[Data under study Boundary: Start]

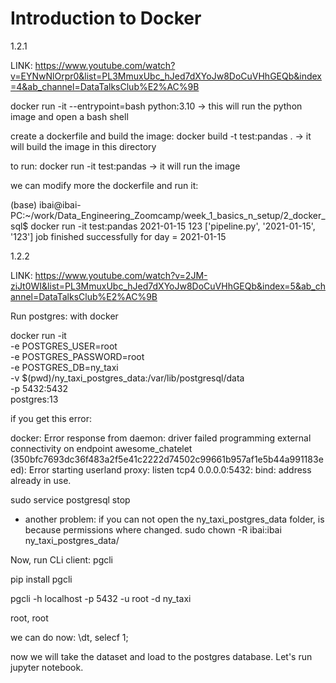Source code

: # Introduction to Docker

1.2.1

LINK: https://www.youtube.com/watch?v=EYNwNlOrpr0&list=PL3MmuxUbc_hJed7dXYoJw8DoCuVHhGEQb&index=4&ab_channel=DataTalksClub%E2%AC%9B

docker run -it --entrypoint=bash python:3.10 -> this will run the python image and open a bash shell

create a dockerfile and build the image:
docker build -t test:pandas . -> it will build the image in this directory

to run:
docker run -it test:pandas -> it will run the image

we can modify more the dockerfile and run it:

(base) ibai@ibai-PC:~/work/Data_Engineering_Zoomcamp/week_1_basics_n_setup/2_docker_sql$ docker run -it test:pandas 2021-01-15 123
['pipeline.py', '2021-01-15', '123']
job finished successfully for day = 2021-01-15

1.2.2

LINK: https://www.youtube.com/watch?v=2JM-ziJt0WI&list=PL3MmuxUbc_hJed7dXYoJw8DoCuVHhGEQb&index=5&ab_channel=DataTalksClub%E2%AC%9B

Run postgres: with docker

docker run -it \
  -e POSTGRES_USER=root \
  -e POSTGRES_PASSWORD=root \
  -e POSTGRES_DB=ny_taxi \
  -v $(pwd)/ny_taxi_postgres_data:/var/lib/postgresql/data \
  -p 5432:5432 \
  postgres:13

  
if you get this error:

docker: Error response from daemon: driver failed programming external connectivity on endpoint awesome_chatelet (350bfc7693dc36f483a2f5e41c2222d74502c99661b957af1e5b44a991183eed): Error starting userland proxy: listen tcp4 0.0.0.0:5432: bind: address already in use.

sudo service postgresql stop

- another problem:
    if you can not open the ny_taxi_postgres_data folder, is because permissions where changed.
    sudo chown -R ibai:ibai ny_taxi_postgres_data/


Now, run CLi client:
pgcli

pip install pgcli

pgcli -h localhost -p 5432 -u root -d ny_taxi

root, root

 we can do now: \dt, selecf 1; 

now we will take the dataset and load to the postgres database. Let's run jupyter notebook.

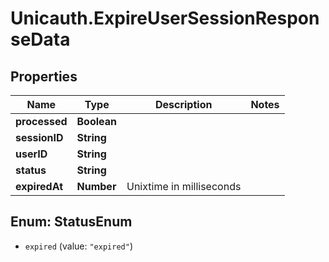# Unicauth.ExpireUserSessionResponseData

## Properties
Name | Type | Description | Notes
------------ | ------------- | ------------- | -------------
**processed** | **Boolean** |  | 
**sessionID** | **String** |  | 
**userID** | **String** |  | 
**status** | **String** |  | 
**expiredAt** | **Number** | Unixtime in milliseconds | 

<a name="StatusEnum"></a>
## Enum: StatusEnum

* `expired` (value: `"expired"`)

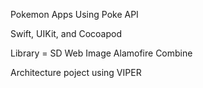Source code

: Pokemon Apps Using Poke API

Swift, UIKit, and Cocoapod

Library = 
SD Web Image
Alamofire
Combine

Architecture poject using VIPER
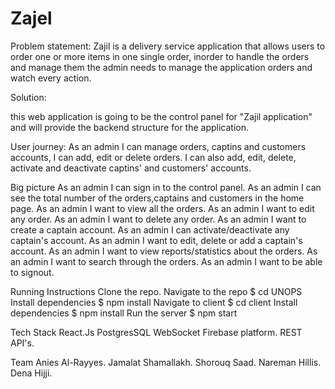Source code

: # Zajel

Problem statement:
Zajil is a delivery service application that allows users to order one or more items in one single order, 
inorder to handle the orders and manage them the admin needs to manage the application orders and watch every action.


Solution:

this web application is going to be the control panel for "Zajil application" and will provide the backend structure for the application.

User journey:
As an admin I can manage orders, captins and customers accounts, I can add, edit or delete orders.
I can also add, edit, delete, activate and deactivate captins' and customers' accounts.

Big picture
As an admin I can sign in to the control panel.
As an admin I can see the total number of the orders,captains and customers in the home page.
As an admin I want to view all the orders.
As an admin I want to edit any order.
As an admin I want to delete any order.
As an admin I want to create a captain account.
As an admin I can activate/deactivate any captain's account.
As an admin I want to edit, delete or add a captain's account.
As an admin I want to view reports/statistics about the orders.
As an admin I want to search through the orders.
As an admin I want to be able to signout.

Running Instructions
Clone the repo.
Navigate to the repo $ cd UNOPS
Install dependencies $ npm install
Navigate to client $ cd client
Install dependencies $ npm install
Run the server $ npm start

Tech Stack
React.Js
PostgresSQL
WebSocket
Firebase platform.
REST API's.

Team
Anies Al-Rayyes.
Jamalat Shamallakh.
Shorouq Saad.
Nareman Hillis.
Dena Hijji.
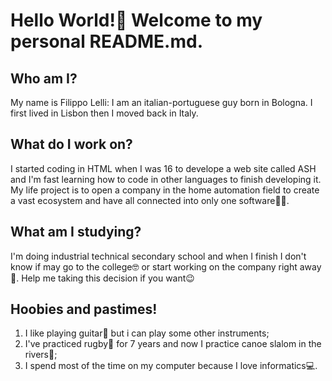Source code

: # Hello World!:wave: Welcome to my personal README.md.

## Who am I?
My name is Filippo Lelli: I am an italian-portuguese guy born in Bologna. I first lived in Lisbon then I moved back in Italy.

## What do I work on?
I started coding in HTML when I was 16 to develope a web site called ASH and I'm fast learning how to code in other languages to finish developing it.
My life project is to open a company in the home automation field to create a vast ecosystem and have all connected into only one software:technologist:.

## What am I studying?
I'm doing industrial technical secondary school and when I finish I don't know if may go to the college:nerd_face: or start working on the company right away:money_mouth_face:.
Help me taking this decision if you want:wink:

## Hoobies and pastimes!
1) I like playing guitar:guitar: but i can play some other instruments;
2) I've practiced rugby:rugby_football: for 7 years and now I practice canoe slalom in the rivers:canoe:;
3) I spend most of the time on my computer because I love informatics:computer:.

[Data under study Boundary: End]

| Work required |
Could you filter the entries above for lines holding the string "captins" and copy them?

| Expected answer |
As an admin I can manage orders, captins and customers accounts, I can add, edit or delete orders.
I can also add, edit, delete, activate and deactivate captins' and customers' accounts.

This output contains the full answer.